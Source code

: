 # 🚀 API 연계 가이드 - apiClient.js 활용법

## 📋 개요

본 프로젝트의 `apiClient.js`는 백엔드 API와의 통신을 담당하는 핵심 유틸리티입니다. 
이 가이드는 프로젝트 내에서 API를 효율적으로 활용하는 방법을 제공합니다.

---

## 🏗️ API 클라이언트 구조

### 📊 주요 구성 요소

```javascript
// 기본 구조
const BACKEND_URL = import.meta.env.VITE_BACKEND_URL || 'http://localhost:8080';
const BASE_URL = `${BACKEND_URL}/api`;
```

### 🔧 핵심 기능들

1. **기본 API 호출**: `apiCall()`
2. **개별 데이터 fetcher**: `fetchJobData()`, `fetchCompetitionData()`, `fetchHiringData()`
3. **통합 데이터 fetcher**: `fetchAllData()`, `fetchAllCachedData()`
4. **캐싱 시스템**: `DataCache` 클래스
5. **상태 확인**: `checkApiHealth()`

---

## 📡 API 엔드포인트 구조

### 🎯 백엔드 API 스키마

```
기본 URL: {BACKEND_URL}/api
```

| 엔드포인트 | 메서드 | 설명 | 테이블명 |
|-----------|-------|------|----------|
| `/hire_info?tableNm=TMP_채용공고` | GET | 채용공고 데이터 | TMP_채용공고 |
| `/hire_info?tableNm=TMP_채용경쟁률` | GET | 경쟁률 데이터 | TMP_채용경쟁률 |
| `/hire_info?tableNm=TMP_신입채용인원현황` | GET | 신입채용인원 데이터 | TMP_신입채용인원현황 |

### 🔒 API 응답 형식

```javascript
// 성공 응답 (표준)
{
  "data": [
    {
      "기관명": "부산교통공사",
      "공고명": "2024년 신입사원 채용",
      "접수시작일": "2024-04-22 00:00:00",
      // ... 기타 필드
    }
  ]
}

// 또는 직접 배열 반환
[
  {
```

§ **Activity**
Transcribe the records above exactly, from the opening line down to and including the line with "### 🔧 핵심 기능들".

§ **Your response**
Source code

: # 🚀 API 연계 가이드 - apiClient.js 활용법

## 📋 개요

본 프로젝트의 `apiClient.js`는 백엔드 API와의 통신을 담당하는 핵심 유틸리티입니다. 
이 가이드는 프로젝트 내에서 API를 효율적으로 활용하는 방법을 제공합니다.

---

## 🏗️ API 클라이언트 구조

### 📊 주요 구성 요소

```javascript
// 기본 구조
const BACKEND_URL = import.meta.env.VITE_BACKEND_URL || 'http://localhost:8080';
const BASE_URL = `${BACKEND_URL}/api`;
```

### 🔧 핵심 기능들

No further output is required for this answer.